━━━━━ INFORMATION GIVEN ━━━━━

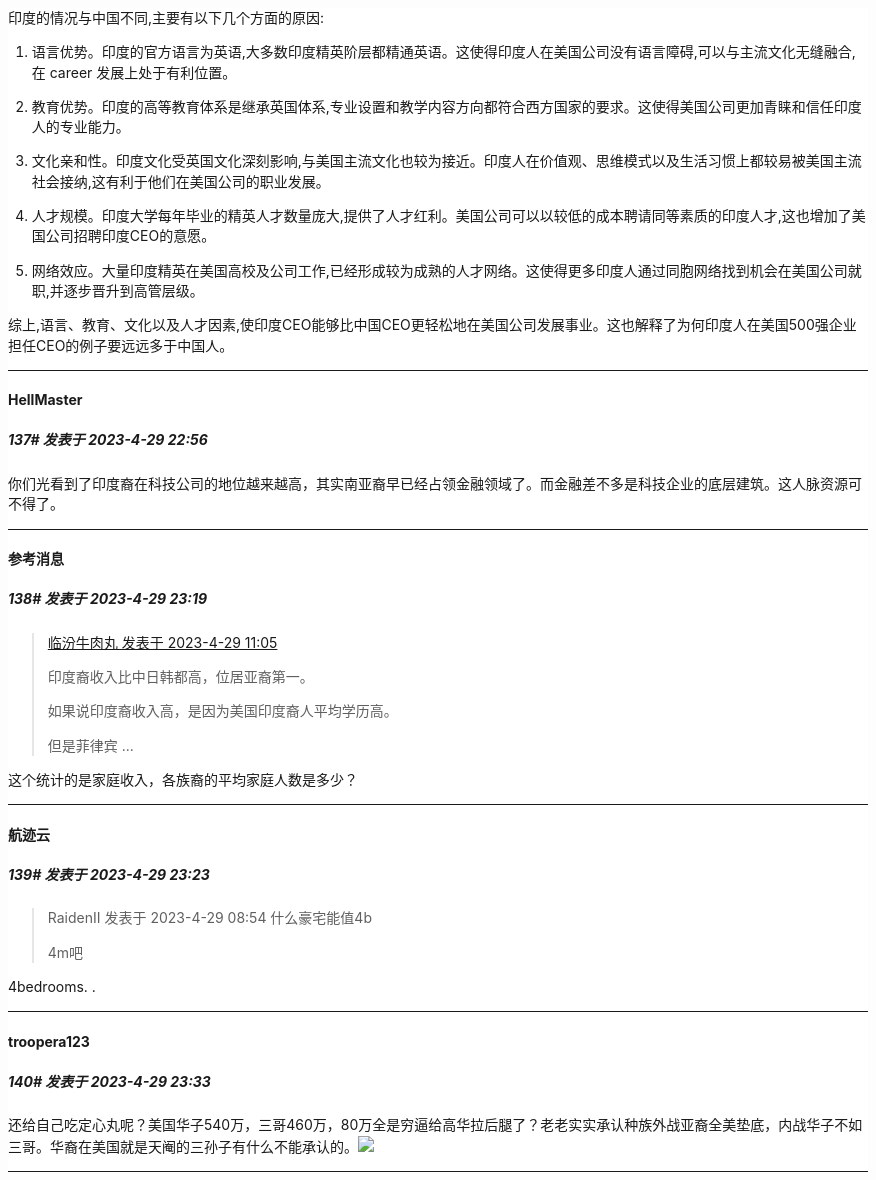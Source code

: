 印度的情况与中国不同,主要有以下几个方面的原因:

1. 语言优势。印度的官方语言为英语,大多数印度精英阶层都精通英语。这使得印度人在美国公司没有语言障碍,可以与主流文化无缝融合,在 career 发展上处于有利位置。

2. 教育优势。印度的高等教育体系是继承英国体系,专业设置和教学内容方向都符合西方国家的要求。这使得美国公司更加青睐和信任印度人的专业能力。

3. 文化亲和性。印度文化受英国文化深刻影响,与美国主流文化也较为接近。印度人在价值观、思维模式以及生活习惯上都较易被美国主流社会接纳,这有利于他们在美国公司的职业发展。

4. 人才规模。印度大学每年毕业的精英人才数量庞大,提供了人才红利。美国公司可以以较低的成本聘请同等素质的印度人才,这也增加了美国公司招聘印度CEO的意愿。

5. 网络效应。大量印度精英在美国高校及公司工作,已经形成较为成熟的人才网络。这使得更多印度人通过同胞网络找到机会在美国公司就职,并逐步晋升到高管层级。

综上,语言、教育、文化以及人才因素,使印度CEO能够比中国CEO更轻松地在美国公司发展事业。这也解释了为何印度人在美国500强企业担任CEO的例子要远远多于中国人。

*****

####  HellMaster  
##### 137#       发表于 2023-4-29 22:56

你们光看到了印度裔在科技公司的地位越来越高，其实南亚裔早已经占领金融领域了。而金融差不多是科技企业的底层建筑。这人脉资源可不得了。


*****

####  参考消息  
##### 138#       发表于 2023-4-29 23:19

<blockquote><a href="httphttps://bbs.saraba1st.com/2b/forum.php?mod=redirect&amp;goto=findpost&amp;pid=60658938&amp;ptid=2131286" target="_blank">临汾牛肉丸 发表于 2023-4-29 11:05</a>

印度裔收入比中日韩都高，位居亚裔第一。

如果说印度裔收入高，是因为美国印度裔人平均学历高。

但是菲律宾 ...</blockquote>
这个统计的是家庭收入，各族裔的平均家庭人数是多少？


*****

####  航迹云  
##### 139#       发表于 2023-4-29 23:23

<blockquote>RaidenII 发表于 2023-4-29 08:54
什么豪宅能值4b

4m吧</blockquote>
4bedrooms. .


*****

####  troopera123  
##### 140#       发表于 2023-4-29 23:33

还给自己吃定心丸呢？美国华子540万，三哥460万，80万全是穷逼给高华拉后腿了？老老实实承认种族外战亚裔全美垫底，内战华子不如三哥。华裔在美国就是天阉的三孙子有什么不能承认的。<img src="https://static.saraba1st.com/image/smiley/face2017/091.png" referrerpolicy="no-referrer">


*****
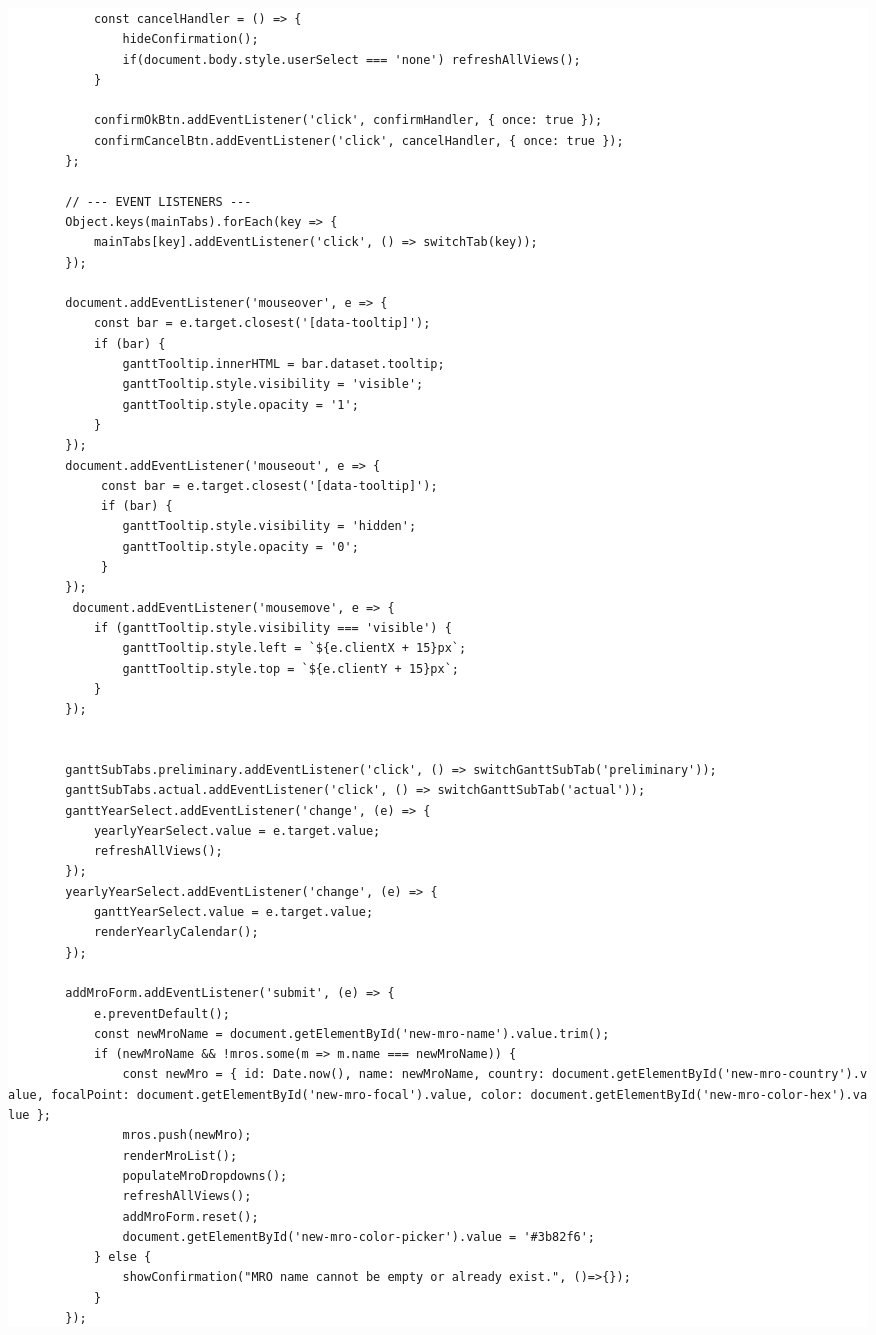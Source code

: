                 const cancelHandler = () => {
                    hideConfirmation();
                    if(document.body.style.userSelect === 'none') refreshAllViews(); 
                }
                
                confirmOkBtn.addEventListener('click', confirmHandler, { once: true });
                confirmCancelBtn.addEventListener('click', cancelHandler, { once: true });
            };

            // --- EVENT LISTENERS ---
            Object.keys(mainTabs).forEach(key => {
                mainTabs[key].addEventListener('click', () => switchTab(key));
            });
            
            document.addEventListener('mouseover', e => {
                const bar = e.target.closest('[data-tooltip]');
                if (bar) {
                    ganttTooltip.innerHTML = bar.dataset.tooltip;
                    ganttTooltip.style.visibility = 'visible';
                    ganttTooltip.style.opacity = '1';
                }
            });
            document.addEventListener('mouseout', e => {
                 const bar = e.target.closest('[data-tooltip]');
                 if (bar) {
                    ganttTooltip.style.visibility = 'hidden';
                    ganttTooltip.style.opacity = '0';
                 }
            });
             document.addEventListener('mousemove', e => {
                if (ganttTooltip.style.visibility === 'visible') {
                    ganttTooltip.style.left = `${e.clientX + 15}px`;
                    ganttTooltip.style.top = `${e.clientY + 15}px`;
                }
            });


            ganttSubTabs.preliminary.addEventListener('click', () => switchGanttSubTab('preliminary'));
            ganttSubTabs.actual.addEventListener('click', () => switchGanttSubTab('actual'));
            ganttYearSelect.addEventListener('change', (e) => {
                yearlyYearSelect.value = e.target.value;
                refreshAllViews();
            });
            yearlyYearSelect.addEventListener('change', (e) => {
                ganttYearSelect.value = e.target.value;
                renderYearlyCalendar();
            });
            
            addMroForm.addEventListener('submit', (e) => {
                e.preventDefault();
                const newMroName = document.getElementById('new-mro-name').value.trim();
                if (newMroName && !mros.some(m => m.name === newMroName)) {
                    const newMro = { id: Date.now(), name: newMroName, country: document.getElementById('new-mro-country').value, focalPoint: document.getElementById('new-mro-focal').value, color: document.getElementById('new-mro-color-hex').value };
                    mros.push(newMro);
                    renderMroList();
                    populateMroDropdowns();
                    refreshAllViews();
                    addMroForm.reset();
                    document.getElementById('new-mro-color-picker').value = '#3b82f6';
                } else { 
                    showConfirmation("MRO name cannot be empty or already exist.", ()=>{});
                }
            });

━━━━━

EXERCISE GOAL:
From the records above, retype only the lines starting at the line that contains "3. 文化亲和性。印度文化受" and ending at the line that contains "发表于 2023-4-29 23:19", both included.

ANSWER BOX:
3. 文化亲和性。印度文化受英国文化深刻影响,与美国主流文化也较为接近。印度人在价值观、思维模式以及生活习惯上都较易被美国主流社会接纳,这有利于他们在美国公司的职业发展。

4. 人才规模。印度大学每年毕业的精英人才数量庞大,提供了人才红利。美国公司可以以较低的成本聘请同等素质的印度人才,这也增加了美国公司招聘印度CEO的意愿。

5. 网络效应。大量印度精英在美国高校及公司工作,已经形成较为成熟的人才网络。这使得更多印度人通过同胞网络找到机会在美国公司就职,并逐步晋升到高管层级。

综上,语言、教育、文化以及人才因素,使印度CEO能够比中国CEO更轻松地在美国公司发展事业。这也解释了为何印度人在美国500强企业担任CEO的例子要远远多于中国人。

*****

####  HellMaster  
##### 137#       发表于 2023-4-29 22:56

你们光看到了印度裔在科技公司的地位越来越高，其实南亚裔早已经占领金融领域了。而金融差不多是科技企业的底层建筑。这人脉资源可不得了。


*****

####  参考消息  
##### 138#       发表于 2023-4-29 23:19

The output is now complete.